Stored data
━━━━

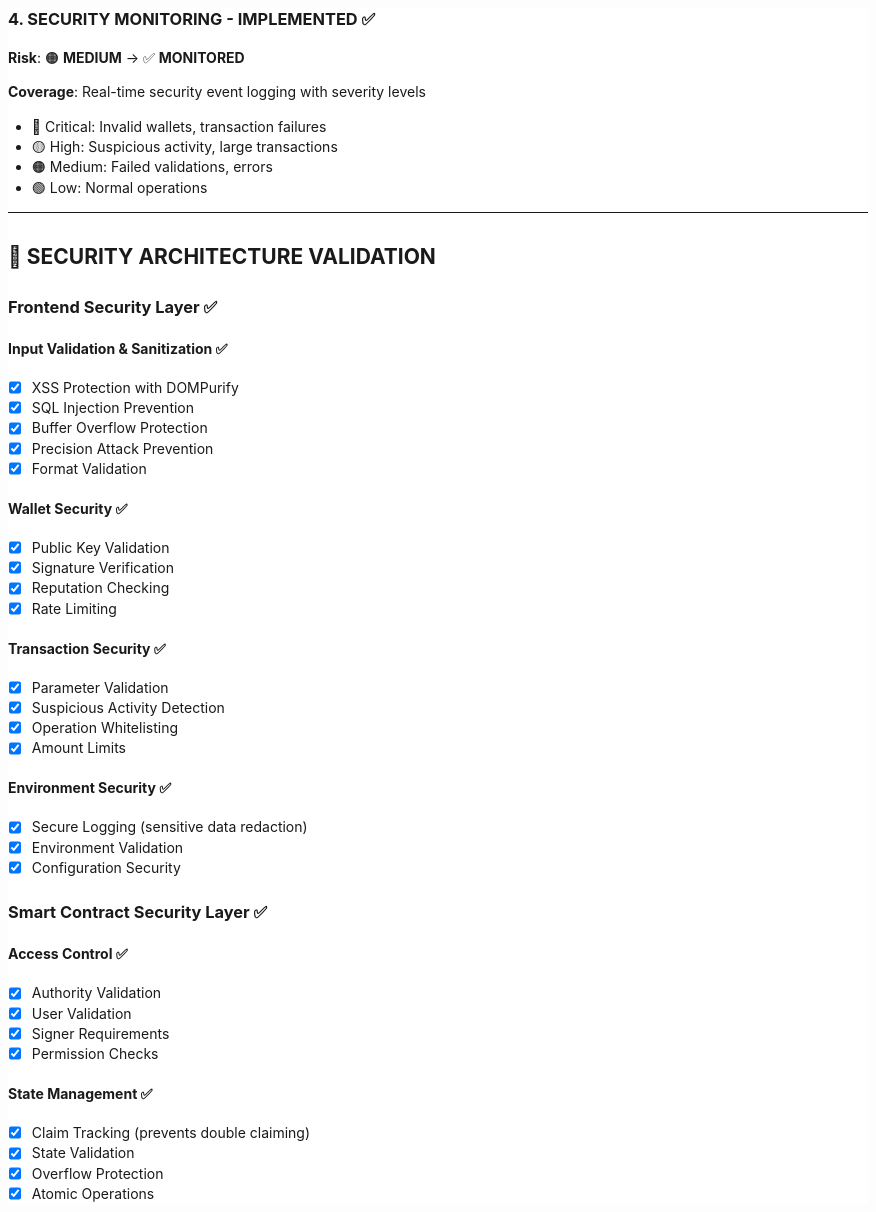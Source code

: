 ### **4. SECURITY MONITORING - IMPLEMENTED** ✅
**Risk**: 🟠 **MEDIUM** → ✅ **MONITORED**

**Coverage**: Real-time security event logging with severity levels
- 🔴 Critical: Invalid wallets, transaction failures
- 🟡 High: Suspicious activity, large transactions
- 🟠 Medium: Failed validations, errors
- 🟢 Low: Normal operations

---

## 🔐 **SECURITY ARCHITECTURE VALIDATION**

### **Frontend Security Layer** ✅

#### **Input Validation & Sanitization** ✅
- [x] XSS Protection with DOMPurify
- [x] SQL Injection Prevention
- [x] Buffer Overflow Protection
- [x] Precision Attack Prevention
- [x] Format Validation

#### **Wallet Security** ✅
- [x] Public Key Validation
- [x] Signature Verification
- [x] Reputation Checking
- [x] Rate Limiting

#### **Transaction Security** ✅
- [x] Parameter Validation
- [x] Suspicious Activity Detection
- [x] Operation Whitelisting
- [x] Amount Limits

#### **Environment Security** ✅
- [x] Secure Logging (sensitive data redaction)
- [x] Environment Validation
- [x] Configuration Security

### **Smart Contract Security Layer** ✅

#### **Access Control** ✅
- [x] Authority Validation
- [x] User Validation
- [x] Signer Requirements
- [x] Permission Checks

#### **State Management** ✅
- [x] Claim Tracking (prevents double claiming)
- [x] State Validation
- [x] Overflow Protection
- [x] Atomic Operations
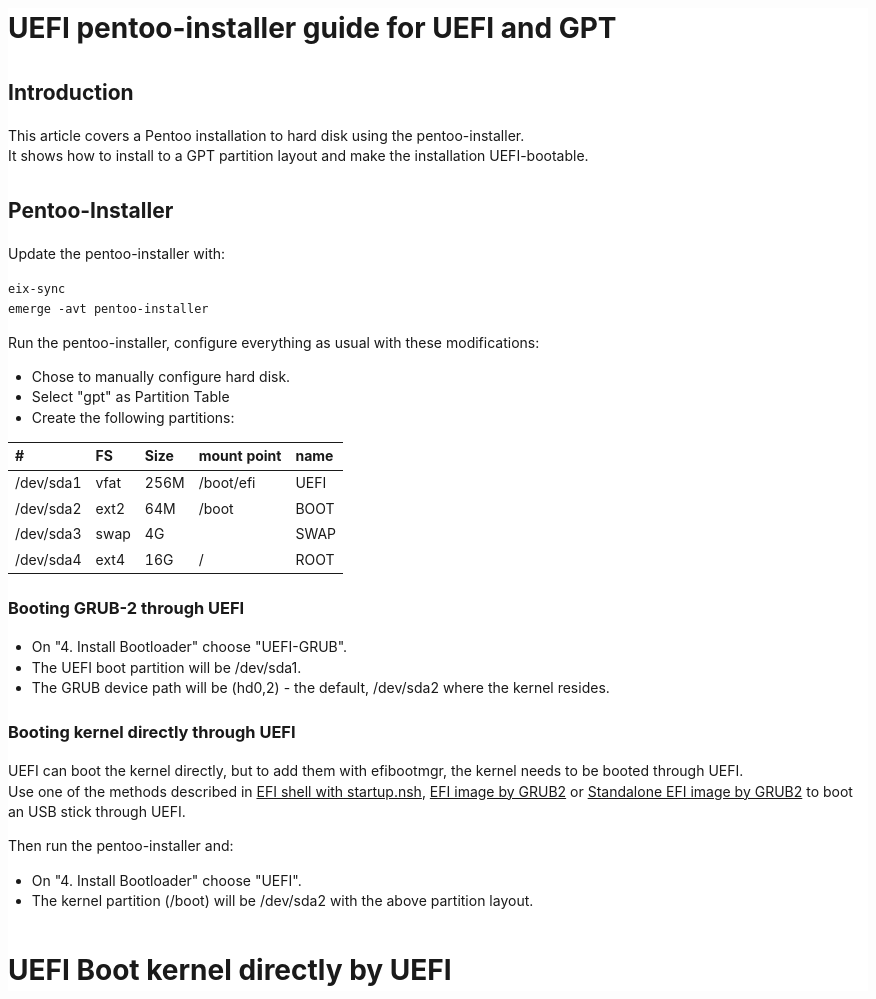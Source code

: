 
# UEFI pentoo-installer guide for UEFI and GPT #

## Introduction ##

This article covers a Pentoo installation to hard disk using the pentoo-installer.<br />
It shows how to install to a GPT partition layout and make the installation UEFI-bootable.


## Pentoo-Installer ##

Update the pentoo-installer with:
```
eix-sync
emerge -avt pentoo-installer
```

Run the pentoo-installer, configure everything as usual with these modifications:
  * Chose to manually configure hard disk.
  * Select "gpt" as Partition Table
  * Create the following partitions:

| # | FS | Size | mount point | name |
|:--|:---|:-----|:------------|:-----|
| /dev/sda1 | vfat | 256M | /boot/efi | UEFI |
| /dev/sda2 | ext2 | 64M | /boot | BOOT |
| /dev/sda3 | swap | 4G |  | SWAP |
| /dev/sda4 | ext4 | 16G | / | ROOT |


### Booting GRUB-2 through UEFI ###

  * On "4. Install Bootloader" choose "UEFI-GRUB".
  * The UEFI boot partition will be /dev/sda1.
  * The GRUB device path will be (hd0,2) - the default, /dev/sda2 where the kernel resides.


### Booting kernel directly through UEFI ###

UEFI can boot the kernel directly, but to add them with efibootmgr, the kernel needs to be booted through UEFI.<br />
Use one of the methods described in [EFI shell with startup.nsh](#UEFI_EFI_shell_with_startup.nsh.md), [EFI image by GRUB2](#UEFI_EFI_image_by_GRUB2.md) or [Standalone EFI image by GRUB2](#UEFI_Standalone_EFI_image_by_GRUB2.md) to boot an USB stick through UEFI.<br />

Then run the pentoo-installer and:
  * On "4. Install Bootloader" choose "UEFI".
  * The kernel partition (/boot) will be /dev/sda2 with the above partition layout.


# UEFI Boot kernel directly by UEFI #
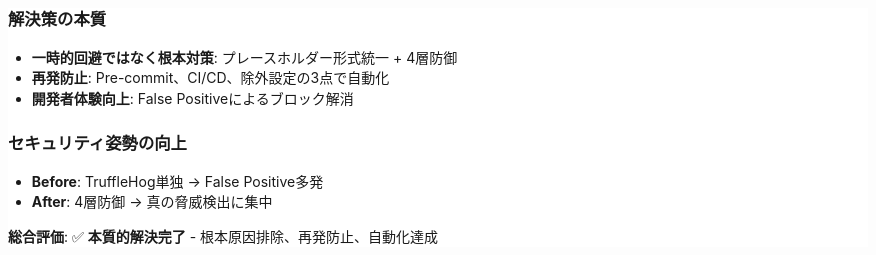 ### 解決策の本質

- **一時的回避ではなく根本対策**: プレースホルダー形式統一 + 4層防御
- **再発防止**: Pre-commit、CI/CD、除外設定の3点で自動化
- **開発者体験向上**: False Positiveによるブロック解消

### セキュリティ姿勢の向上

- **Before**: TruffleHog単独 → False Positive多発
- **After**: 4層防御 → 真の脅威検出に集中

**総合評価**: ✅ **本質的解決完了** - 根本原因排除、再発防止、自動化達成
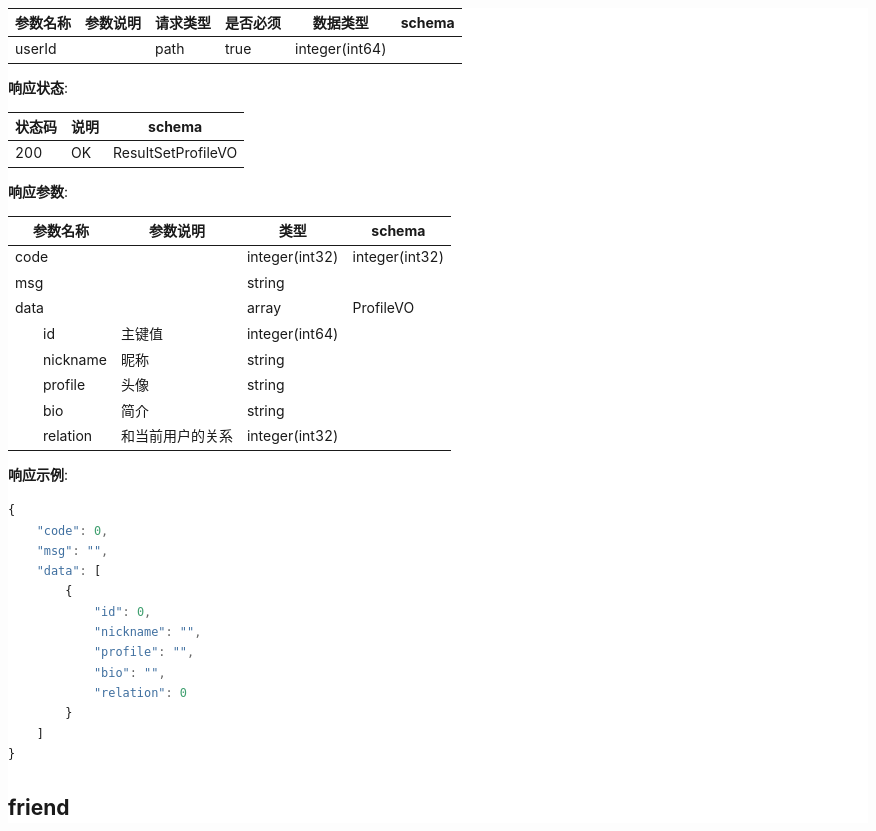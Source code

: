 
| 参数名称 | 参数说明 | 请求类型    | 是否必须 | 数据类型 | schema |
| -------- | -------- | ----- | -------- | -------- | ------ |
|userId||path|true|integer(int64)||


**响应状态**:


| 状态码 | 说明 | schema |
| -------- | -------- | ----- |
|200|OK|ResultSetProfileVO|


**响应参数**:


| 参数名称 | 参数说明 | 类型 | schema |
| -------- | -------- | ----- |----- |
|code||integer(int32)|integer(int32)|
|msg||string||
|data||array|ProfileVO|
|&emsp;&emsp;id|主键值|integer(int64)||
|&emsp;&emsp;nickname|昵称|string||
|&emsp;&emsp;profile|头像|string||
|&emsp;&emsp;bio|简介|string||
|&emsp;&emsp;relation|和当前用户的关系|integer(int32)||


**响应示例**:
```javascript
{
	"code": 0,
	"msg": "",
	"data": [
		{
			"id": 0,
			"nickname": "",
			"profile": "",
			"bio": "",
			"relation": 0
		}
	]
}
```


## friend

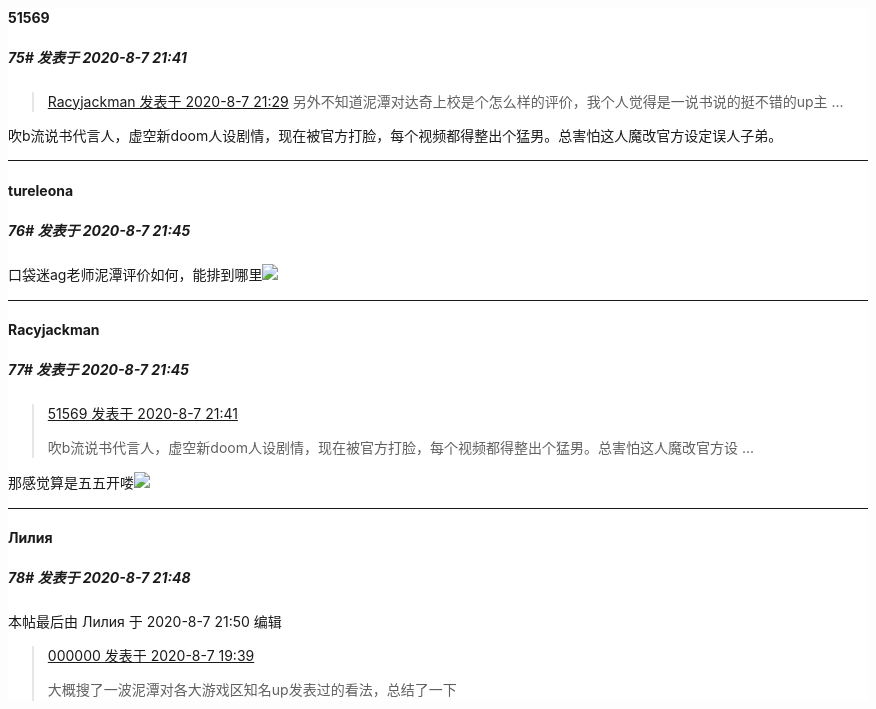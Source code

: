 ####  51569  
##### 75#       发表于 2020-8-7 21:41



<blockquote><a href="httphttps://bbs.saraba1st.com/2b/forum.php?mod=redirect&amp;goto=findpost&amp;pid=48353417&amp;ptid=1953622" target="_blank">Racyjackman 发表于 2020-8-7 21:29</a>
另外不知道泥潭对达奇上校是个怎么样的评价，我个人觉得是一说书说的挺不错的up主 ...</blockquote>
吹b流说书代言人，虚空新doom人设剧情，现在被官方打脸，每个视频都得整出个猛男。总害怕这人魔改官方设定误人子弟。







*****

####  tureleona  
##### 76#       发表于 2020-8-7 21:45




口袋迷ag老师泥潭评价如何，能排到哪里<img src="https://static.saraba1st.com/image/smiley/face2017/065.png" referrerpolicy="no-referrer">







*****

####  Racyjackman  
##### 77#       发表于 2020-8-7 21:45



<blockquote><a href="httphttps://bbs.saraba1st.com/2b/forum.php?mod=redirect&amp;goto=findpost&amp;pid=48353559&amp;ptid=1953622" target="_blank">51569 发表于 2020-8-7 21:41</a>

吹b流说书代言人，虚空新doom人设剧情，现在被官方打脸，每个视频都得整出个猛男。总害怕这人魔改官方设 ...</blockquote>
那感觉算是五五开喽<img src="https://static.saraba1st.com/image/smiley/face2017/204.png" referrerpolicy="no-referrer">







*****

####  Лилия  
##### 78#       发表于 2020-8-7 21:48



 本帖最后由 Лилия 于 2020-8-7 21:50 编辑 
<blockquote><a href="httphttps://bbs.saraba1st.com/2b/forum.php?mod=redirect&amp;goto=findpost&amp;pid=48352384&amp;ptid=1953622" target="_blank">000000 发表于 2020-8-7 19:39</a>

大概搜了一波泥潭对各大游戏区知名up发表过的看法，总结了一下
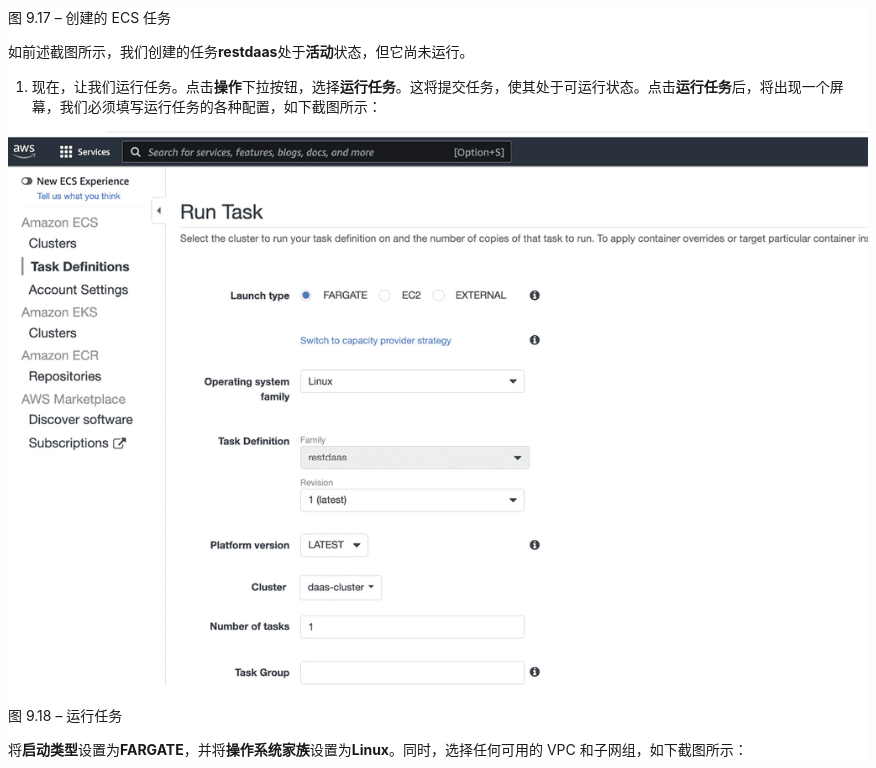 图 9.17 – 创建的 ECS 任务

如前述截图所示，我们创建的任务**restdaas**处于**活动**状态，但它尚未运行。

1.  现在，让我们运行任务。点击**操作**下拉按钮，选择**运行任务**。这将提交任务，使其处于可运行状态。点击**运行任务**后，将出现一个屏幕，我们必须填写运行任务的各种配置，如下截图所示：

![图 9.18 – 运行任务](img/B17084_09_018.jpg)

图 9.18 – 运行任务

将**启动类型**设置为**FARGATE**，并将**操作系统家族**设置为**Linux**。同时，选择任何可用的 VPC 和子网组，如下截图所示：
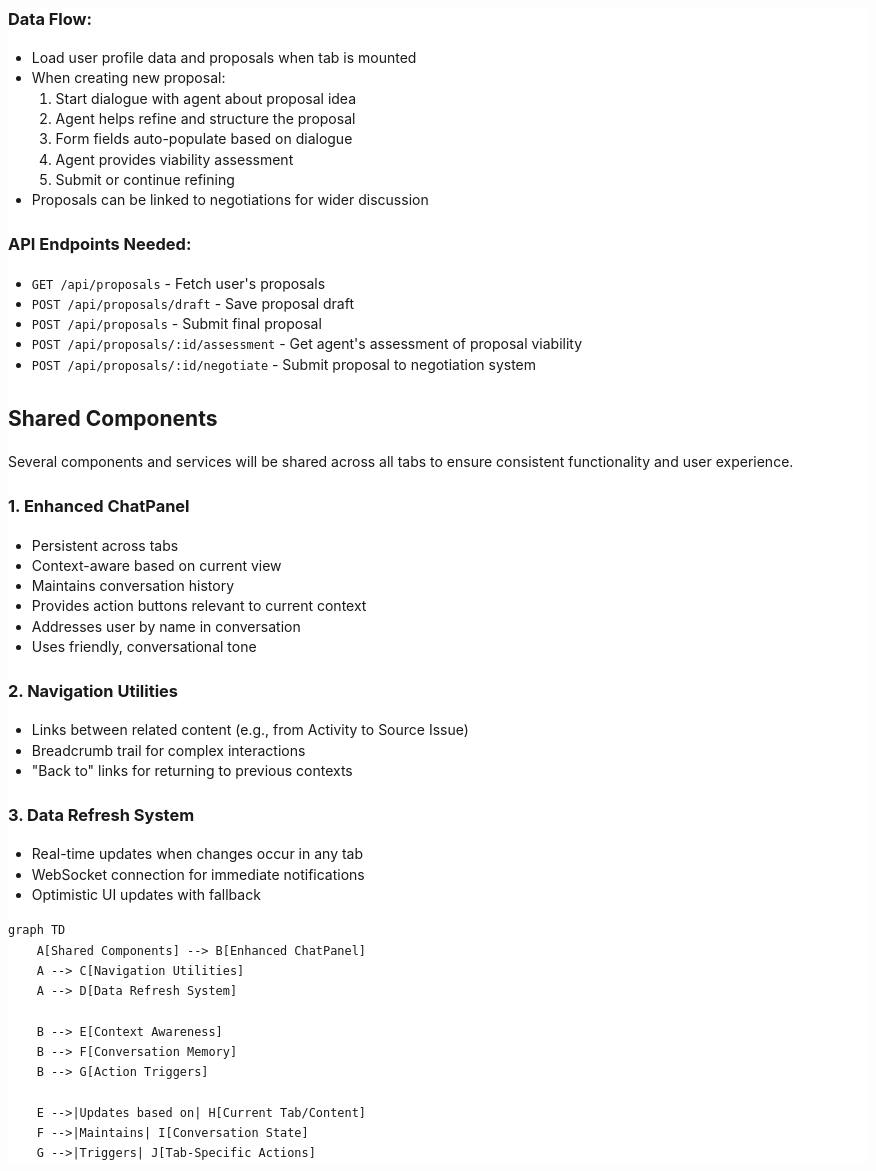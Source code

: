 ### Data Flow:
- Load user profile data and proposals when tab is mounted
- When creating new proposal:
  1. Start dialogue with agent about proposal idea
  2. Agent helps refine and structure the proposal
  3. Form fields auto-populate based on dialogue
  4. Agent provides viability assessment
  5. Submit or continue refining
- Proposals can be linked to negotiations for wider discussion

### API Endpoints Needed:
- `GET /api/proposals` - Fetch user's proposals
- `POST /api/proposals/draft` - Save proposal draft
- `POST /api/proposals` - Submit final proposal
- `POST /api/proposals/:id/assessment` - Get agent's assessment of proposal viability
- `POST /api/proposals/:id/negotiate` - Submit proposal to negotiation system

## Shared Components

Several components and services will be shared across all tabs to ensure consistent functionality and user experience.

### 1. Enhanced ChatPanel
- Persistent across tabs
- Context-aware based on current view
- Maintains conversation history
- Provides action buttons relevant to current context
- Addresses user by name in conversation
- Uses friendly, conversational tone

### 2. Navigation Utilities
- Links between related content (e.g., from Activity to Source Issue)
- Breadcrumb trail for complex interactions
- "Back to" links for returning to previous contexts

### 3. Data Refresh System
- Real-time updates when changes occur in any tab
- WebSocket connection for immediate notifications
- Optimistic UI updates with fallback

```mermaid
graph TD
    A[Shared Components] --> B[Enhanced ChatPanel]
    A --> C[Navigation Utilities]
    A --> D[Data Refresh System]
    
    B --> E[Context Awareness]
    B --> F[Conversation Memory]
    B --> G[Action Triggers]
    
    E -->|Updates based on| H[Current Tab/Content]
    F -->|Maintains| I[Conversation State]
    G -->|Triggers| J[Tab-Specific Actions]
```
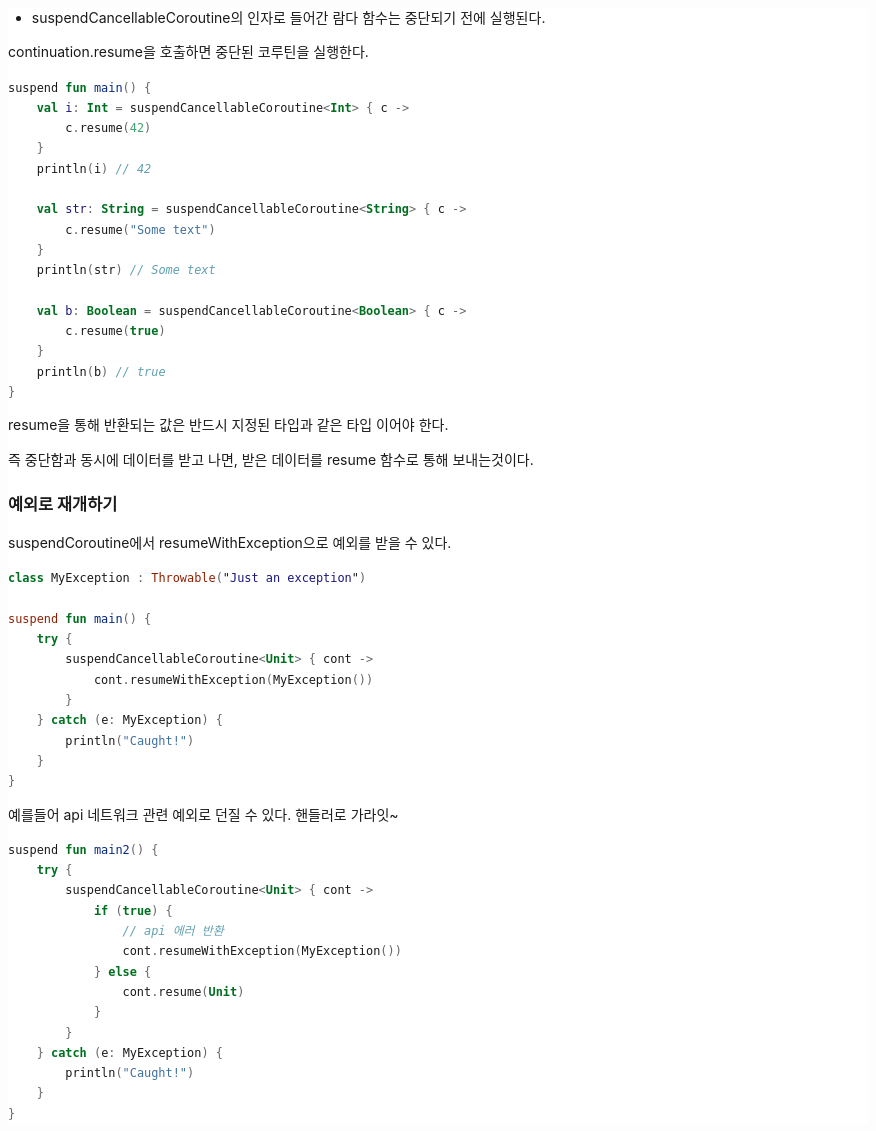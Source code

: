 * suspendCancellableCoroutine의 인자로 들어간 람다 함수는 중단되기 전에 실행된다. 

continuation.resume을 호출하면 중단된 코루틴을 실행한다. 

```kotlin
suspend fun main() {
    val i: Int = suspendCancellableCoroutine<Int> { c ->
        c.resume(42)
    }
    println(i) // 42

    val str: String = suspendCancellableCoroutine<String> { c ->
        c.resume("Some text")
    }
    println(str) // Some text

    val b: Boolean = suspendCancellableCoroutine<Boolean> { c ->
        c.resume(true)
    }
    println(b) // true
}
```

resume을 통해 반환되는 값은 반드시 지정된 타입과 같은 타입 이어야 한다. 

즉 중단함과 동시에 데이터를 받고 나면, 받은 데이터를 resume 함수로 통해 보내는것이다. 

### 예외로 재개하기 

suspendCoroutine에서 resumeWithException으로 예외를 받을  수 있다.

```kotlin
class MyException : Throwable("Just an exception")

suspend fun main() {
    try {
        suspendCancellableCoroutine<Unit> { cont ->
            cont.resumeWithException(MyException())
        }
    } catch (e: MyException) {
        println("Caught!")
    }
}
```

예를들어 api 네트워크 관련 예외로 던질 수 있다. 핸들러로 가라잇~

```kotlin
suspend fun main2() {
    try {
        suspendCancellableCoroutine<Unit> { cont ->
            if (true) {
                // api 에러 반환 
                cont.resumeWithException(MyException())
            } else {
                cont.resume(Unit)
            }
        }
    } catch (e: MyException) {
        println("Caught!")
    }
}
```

━━━━

• **Task**: Your task is to return the lines above, from the first one up to and including the line containing "- 🔴 Critical: Invalid", minus any pictures.

• **Problem solution**:
Source code

: ### **4. SECURITY MONITORING - IMPLEMENTED** ✅
**Risk**: 🟠 **MEDIUM** → ✅ **MONITORED**

**Coverage**: Real-time security event logging with severity levels
- 🔴 Critical: Invalid wallets, transaction failures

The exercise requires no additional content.